The percentage of organizations that experienced attempted or actual payments fraud declined in the years from 2009 to 2013, but the numbers started to climb again in 2014. Last year they reached their highest level in more than a decade.
In the 13th Annual Payments Fraud and Control Survey by the Association for Financial Professionals, 74% of the respondents said their companies were victims of payments fraud attempts and attacks. That was up from up from 73% in 2015 and 62% in 2014.
As to the means of fraud, 75% of organizations experienced check fraud last year and 46% were targets of wire transfer fraud. Other payment methods commonly targeted were corporate and commercial credit card accounts (32%), ACH debits (30%), and ACH credits (11%).
“The fact that overall payments fraud is currently at its highest level is troubling,” the AFP wrote in its report. “It signals that organizations cannot be complacent about the threats of payments fraud.”
One possible reason for the overall increase in fraud is that many attacks are originated via business-email compromise (BEC), which the Federal Bureau of Investigation describes as “a scam carried out by compromising legitimate business email accounts through social engineering or computer intrusion techniques to conduct unauthorized transfers of funds.”

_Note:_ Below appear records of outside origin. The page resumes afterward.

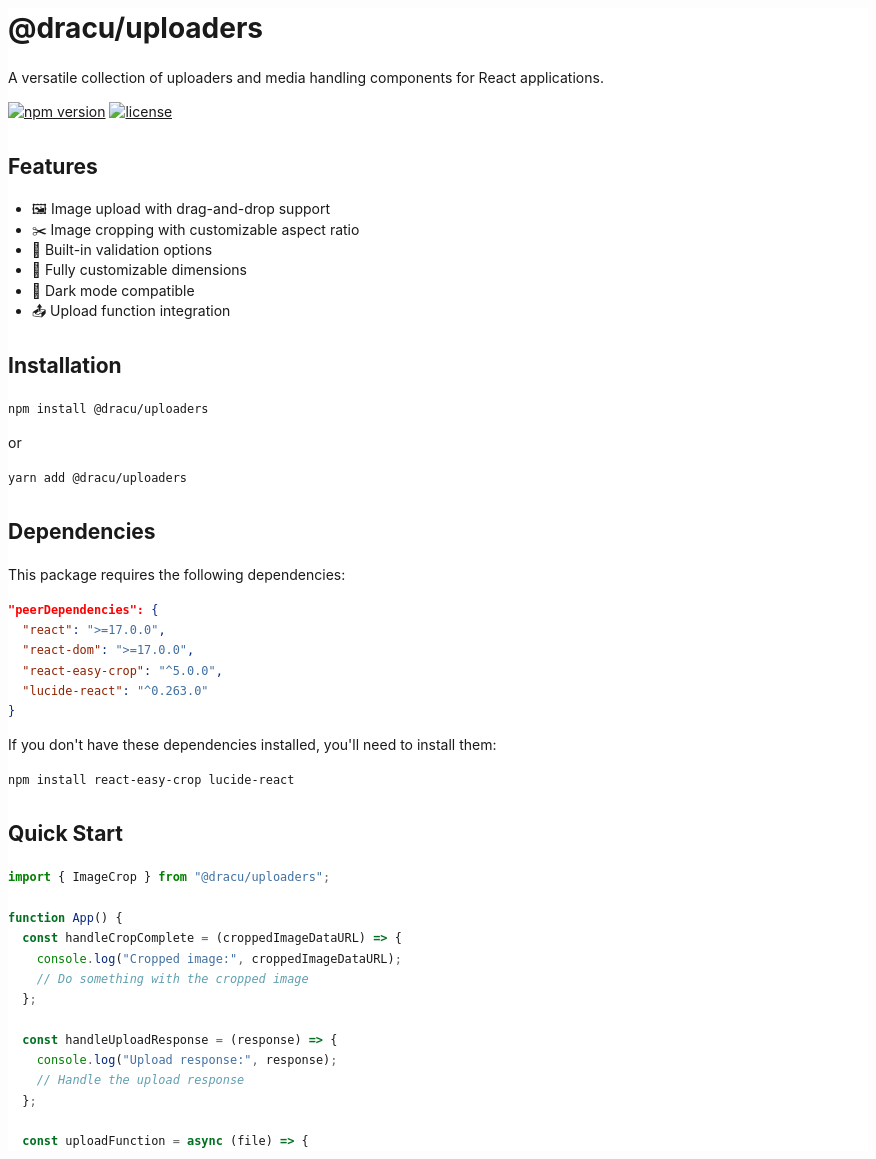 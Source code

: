 # @dracu/uploaders

A versatile collection of uploaders and media handling components for React applications.

[![npm version](https://img.shields.io/npm/v/@dracu/uploaders.svg)](https://www.npmjs.com/package/@dracu/uploaders)
[![license](https://img.shields.io/npm/l/@dracu/uploaders.svg)](https://github.com/dracu-lah/dracu-uploaders/blob/main/LICENSE)

## Features

- 🖼️ Image upload with drag-and-drop support
- ✂️ Image cropping with customizable aspect ratio
- 🚀 Built-in validation options
- 🎨 Fully customizable dimensions
- 🌙 Dark mode compatible
- 📤 Upload function integration

## Installation

```bash
npm install @dracu/uploaders
```

or

```bash
yarn add @dracu/uploaders
```

## Dependencies

This package requires the following dependencies:

```json
"peerDependencies": {
  "react": ">=17.0.0",
  "react-dom": ">=17.0.0",
  "react-easy-crop": "^5.0.0",
  "lucide-react": "^0.263.0"
}
```

If you don't have these dependencies installed, you'll need to install them:

```bash
npm install react-easy-crop lucide-react
```

## Quick Start

```jsx
import { ImageCrop } from "@dracu/uploaders";

function App() {
  const handleCropComplete = (croppedImageDataURL) => {
    console.log("Cropped image:", croppedImageDataURL);
    // Do something with the cropped image
  };

  const handleUploadResponse = (response) => {
    console.log("Upload response:", response);
    // Handle the upload response
  };

  const uploadFunction = async (file) => {
```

Of the 547 corporate practitioners responding to the AFP survey, 52% said payments fraud at their companies originated via BEC attacks. BEC was more prevalent among larger organizations with annual revenue of at least $1 billion and more than 100 payment accounts.
The AFP pointed out that it is “fairly simple” for companies to guard against BEC scams: “The finance team and senior management need to communicate with employees regarding BEC, explain what to look out for, and always encourage staff to check before taking any action regarding a payment, such as implementing dual authentication — that is, transactions should not be authorized without a second signature. Given the broad spectrum of BEC scams, it is also important to plan for scenarios such as changes in payment information with external providers, etc. In many cases a simple call to a trusted phone number on file will ensure that information is authentic.”

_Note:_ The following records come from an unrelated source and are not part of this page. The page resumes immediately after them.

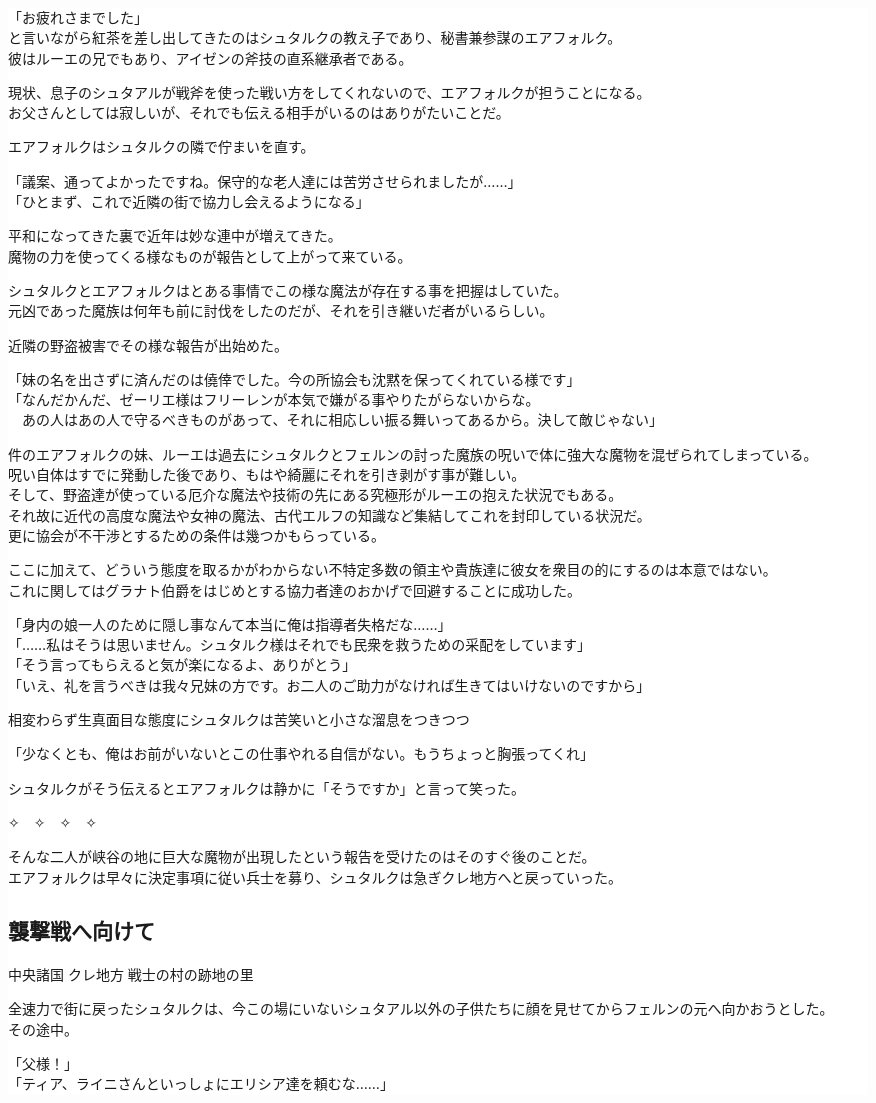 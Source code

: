 「お疲れさまでした」  
と言いながら紅茶を差し出してきたのはシュタルクの教え子であり、秘書兼参謀のエアフォルク。  
彼はルーエの兄でもあり、アイゼンの斧技の直系継承者である。  

現状、息子のシュタアルが戦斧を使った戦い方をしてくれないので、エアフォルクが担うことになる。  
お父さんとしては寂しいが、それでも伝える相手がいるのはありがたいことだ。  

エアフォルクはシュタルクの隣で佇まいを直す。  

「議案、通ってよかったですね。保守的な老人達には苦労させられましたが……」  
「ひとまず、これで近隣の街で協力し会えるようになる」  

平和になってきた裏で近年は妙な連中が増えてきた。  
魔物の力を使ってくる様なものが報告として上がって来ている。  

シュタルクとエアフォルクはとある事情でこの様な魔法が存在する事を把握はしていた。  
元凶であった魔族は何年も前に討伐をしたのだが、それを引き継いだ者がいるらしい。  

近隣の野盗被害でその様な報告が出始めた。  

「妹の名を出さずに済んだのは僥倖でした。今の所協会も沈黙を保ってくれている様です」  
「なんだかんだ、ゼーリエ様はフリーレンが本気で嫌がる事やりたがらないからな。  
　あの人はあの人で守るべきものがあって、それに相応しい振る舞いってあるから。決して敵じゃない」  

件のエアフォルクの妹、ルーエは過去にシュタルクとフェルンの討った魔族の呪いで体に強大な魔物を混ぜられてしまっている。  
呪い自体はすでに発動した後であり、もはや綺麗にそれを引き剥がす事が難しい。  
そして、野盗達が使っている厄介な魔法や技術の先にある究極形がルーエの抱えた状況でもある。  
それ故に近代の高度な魔法や女神の魔法、古代エルフの知識など集結してこれを封印している状況だ。  
更に協会が不干渉とするための条件は幾つかもらっている。  

ここに加えて、どういう態度を取るかがわからない不特定多数の領主や貴族達に彼女を衆目の的にするのは本意ではない。  
これに関してはグラナト伯爵をはじめとする協力者達のおかげで回避することに成功した。  

「身内の娘一人のために隠し事なんて本当に俺は指導者失格だな……」  
「……私はそうは思いません。シュタルク様はそれでも民衆を救うための采配をしています」  
「そう言ってもらえると気が楽になるよ、ありがとう」  
「いえ、礼を言うべきは我々兄妹の方です。お二人のご助力がなければ生きてはいけないのですから」  

相変わらず生真面目な態度にシュタルクは苦笑いと小さな溜息をつきつつ  

「少なくとも、俺はお前がいないとこの仕事やれる自信がない。もうちょっと胸張ってくれ」  

シュタルクがそう伝えるとエアフォルクは静かに「そうですか」と言って笑った。  

✧　✧　✧　✧  

そんな二人が峡谷の地に巨大な魔物が出現したという報告を受けたのはそのすぐ後のことだ。  
エアフォルクは早々に決定事項に従い兵士を募り、シュタルクは急ぎクレ地方へと戻っていった。  


## 襲撃戦へ向けて  

中央諸国 クレ地方 戦士の村の跡地の里  

全速力で街に戻ったシュタルクは、今この場にいないシュタアル以外の子供たちに顔を見せてからフェルンの元へ向かおうとした。  
その途中。  

「父様！」  
「ティア、ライニさんといっしょにエリシア達を頼むな……」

Many corporate practitioners report that their organizations are being proactive in preventing BEC. Of those surveyed, 71% have implemented controls to guard against being impacted by BEC scams; another 10% are in the process of determining the controls that need to be in place to protect their organizations.

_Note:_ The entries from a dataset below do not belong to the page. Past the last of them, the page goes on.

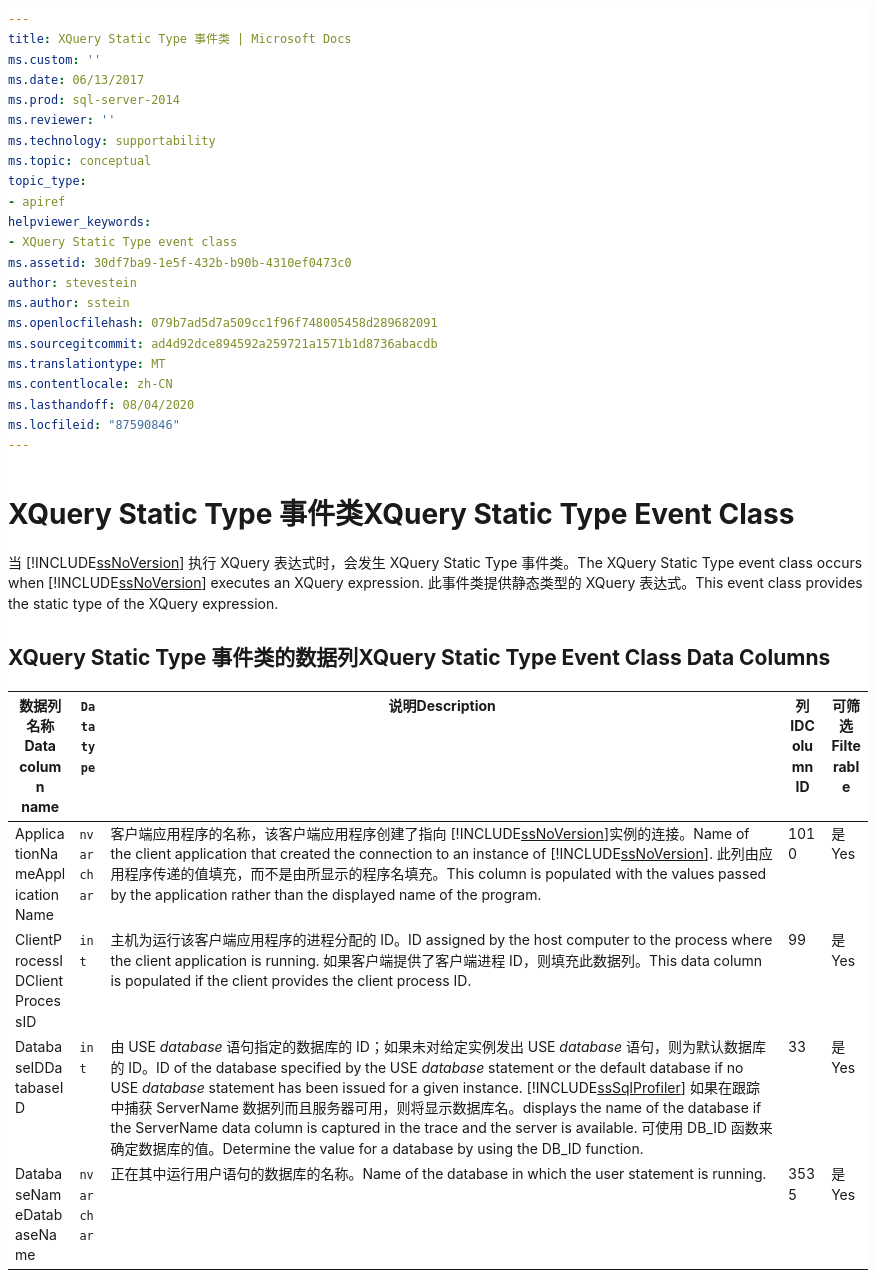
 ```yaml
---
title: XQuery Static Type 事件类 | Microsoft Docs
ms.custom: ''
ms.date: 06/13/2017
ms.prod: sql-server-2014
ms.reviewer: ''
ms.technology: supportability
ms.topic: conceptual
topic_type:
- apiref
helpviewer_keywords:
- XQuery Static Type event class
ms.assetid: 30df7ba9-1e5f-432b-b90b-4310ef0473c0
author: stevestein
ms.author: sstein
ms.openlocfilehash: 079b7ad5d7a509cc1f96f748005458d289682091
ms.sourcegitcommit: ad4d92dce894592a259721a1571b1d8736abacdb
ms.translationtype: MT
ms.contentlocale: zh-CN
ms.lasthandoff: 08/04/2020
ms.locfileid: "87590846"
---
```

# <a name="xquery-static-type-event-class"></a><span data-ttu-id="e96c7-102">XQuery Static Type 事件类</span><span class="sxs-lookup"><span data-stu-id="e96c7-102">XQuery Static Type Event Class</span></span>
  <span data-ttu-id="e96c7-103">当 [!INCLUDE[ssNoVersion](../../includes/ssnoversion-md.md)] 执行 XQuery 表达式时，会发生 XQuery Static Type 事件类。</span><span class="sxs-lookup"><span data-stu-id="e96c7-103">The XQuery Static Type event class occurs when [!INCLUDE[ssNoVersion](../../includes/ssnoversion-md.md)] executes an XQuery expression.</span></span> <span data-ttu-id="e96c7-104">此事件类提供静态类型的 XQuery 表达式。</span><span class="sxs-lookup"><span data-stu-id="e96c7-104">This event class provides the static type of the XQuery expression.</span></span>  
  
## <a name="xquery-static-type-event-class-data-columns"></a><span data-ttu-id="e96c7-105">XQuery Static Type 事件类的数据列</span><span class="sxs-lookup"><span data-stu-id="e96c7-105">XQuery Static Type Event Class Data Columns</span></span>  
  
|<span data-ttu-id="e96c7-106">数据列名称</span><span class="sxs-lookup"><span data-stu-id="e96c7-106">Data column name</span></span>|`Data type`|<span data-ttu-id="e96c7-107">说明</span><span class="sxs-lookup"><span data-stu-id="e96c7-107">Description</span></span>|<span data-ttu-id="e96c7-108">列 ID</span><span class="sxs-lookup"><span data-stu-id="e96c7-108">Column ID</span></span>|<span data-ttu-id="e96c7-109">可筛选</span><span class="sxs-lookup"><span data-stu-id="e96c7-109">Filterable</span></span>|  
|----------------------|-------------------|-----------------|---------------|----------------|  
|<span data-ttu-id="e96c7-110">ApplicationName</span><span class="sxs-lookup"><span data-stu-id="e96c7-110">ApplicationName</span></span>|`nvarchar`|<span data-ttu-id="e96c7-111">客户端应用程序的名称，该客户端应用程序创建了指向 [!INCLUDE[ssNoVersion](../../includes/ssnoversion-md.md)]实例的连接。</span><span class="sxs-lookup"><span data-stu-id="e96c7-111">Name of the client application that created the connection to an instance of [!INCLUDE[ssNoVersion](../../includes/ssnoversion-md.md)].</span></span> <span data-ttu-id="e96c7-112">此列由应用程序传递的值填充，而不是由所显示的程序名填充。</span><span class="sxs-lookup"><span data-stu-id="e96c7-112">This column is populated with the values passed by the application rather than the displayed name of the program.</span></span>|<span data-ttu-id="e96c7-113">10</span><span class="sxs-lookup"><span data-stu-id="e96c7-113">10</span></span>|<span data-ttu-id="e96c7-114">是</span><span class="sxs-lookup"><span data-stu-id="e96c7-114">Yes</span></span>|  
|<span data-ttu-id="e96c7-115">ClientProcessID</span><span class="sxs-lookup"><span data-stu-id="e96c7-115">ClientProcessID</span></span>|`int`|<span data-ttu-id="e96c7-116">主机为运行该客户端应用程序的进程分配的 ID。</span><span class="sxs-lookup"><span data-stu-id="e96c7-116">ID assigned by the host computer to the process where the client application is running.</span></span> <span data-ttu-id="e96c7-117">如果客户端提供了客户端进程 ID，则填充此数据列。</span><span class="sxs-lookup"><span data-stu-id="e96c7-117">This data column is populated if the client provides the client process ID.</span></span>|<span data-ttu-id="e96c7-118">9</span><span class="sxs-lookup"><span data-stu-id="e96c7-118">9</span></span>|<span data-ttu-id="e96c7-119">是</span><span class="sxs-lookup"><span data-stu-id="e96c7-119">Yes</span></span>|  
|<span data-ttu-id="e96c7-120">DatabaseID</span><span class="sxs-lookup"><span data-stu-id="e96c7-120">DatabaseID</span></span>|`int`|<span data-ttu-id="e96c7-121">由 USE *database* 语句指定的数据库的 ID；如果未对给定实例发出 USE *database* 语句，则为默认数据库的 ID。</span><span class="sxs-lookup"><span data-stu-id="e96c7-121">ID of the database specified by the USE *database* statement or the default database if no USE *database* statement has been issued for a given instance.</span></span> [!INCLUDE[ssSqlProfiler](../../includes/sssqlprofiler-md.md)] <span data-ttu-id="e96c7-122">如果在跟踪中捕获 ServerName 数据列而且服务器可用，则将显示数据库名。</span><span class="sxs-lookup"><span data-stu-id="e96c7-122">displays the name of the database if the ServerName data column is captured in the trace and the server is available.</span></span> <span data-ttu-id="e96c7-123">可使用 DB_ID 函数来确定数据库的值。</span><span class="sxs-lookup"><span data-stu-id="e96c7-123">Determine the value for a database by using the DB_ID function.</span></span>|<span data-ttu-id="e96c7-124">3</span><span class="sxs-lookup"><span data-stu-id="e96c7-124">3</span></span>|<span data-ttu-id="e96c7-125">是</span><span class="sxs-lookup"><span data-stu-id="e96c7-125">Yes</span></span>|  
|<span data-ttu-id="e96c7-126">DatabaseName</span><span class="sxs-lookup"><span data-stu-id="e96c7-126">DatabaseName</span></span>|`nvarchar`|<span data-ttu-id="e96c7-127">正在其中运行用户语句的数据库的名称。</span><span class="sxs-lookup"><span data-stu-id="e96c7-127">Name of the database in which the user statement is running.</span></span>|<span data-ttu-id="e96c7-128">35</span><span class="sxs-lookup"><span data-stu-id="e96c7-128">35</span></span>|<span data-ttu-id="e96c7-129">是</span><span class="sxs-lookup"><span data-stu-id="e96c7-129">Yes</span></span>|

Perhaps because of some of these controls, for a majority of companies the losses suffered from overall payments fraud in 2016 were relatively small. Of those surveyed, 14% did not have any financial loss. Of those with financial losses, 25% estimated the loss from payments fraud last year was less than $25,000; 32% said the loss was between $25,000 and $249,999; and 29% of finance professionals said the loss was $250,000 or more.
While BEC scams are an increasingly common source of fraud, check payments continue to be the payment method most often exposed to fraud activity, said the AFP. As with business email compromise, finance departments are using multiple methods for guarding against check fraud. Positive pay is the most popular (74% of organizations), but companies are also using segregation of accounts (69%) and daily reconciliations (64%).
Some physical security measures are also viewed as being effective in combatting check fraud. In the AFP survey, 59% of respondents considered the VOID feature (the word “VOID” appears if a check is scanned or copied) effective in preventing fraud. Other effective security features noted by respondents included a dual-tone true watermark and microprint (a fine line of print that is difficult to photocopy and can only be read when magnified), both cited by more than one third of respondents.
Other features mentioned as effective included “customized controlled paper stock, chemical wash detection box, chemical reactive paper, and thermochromatic ink,” the AFP said.
The AFP conducted its 13th Annual Payments Fraud and Control Survey in January 2017. Respondents came from organizations of varying sizes and from a range of industries.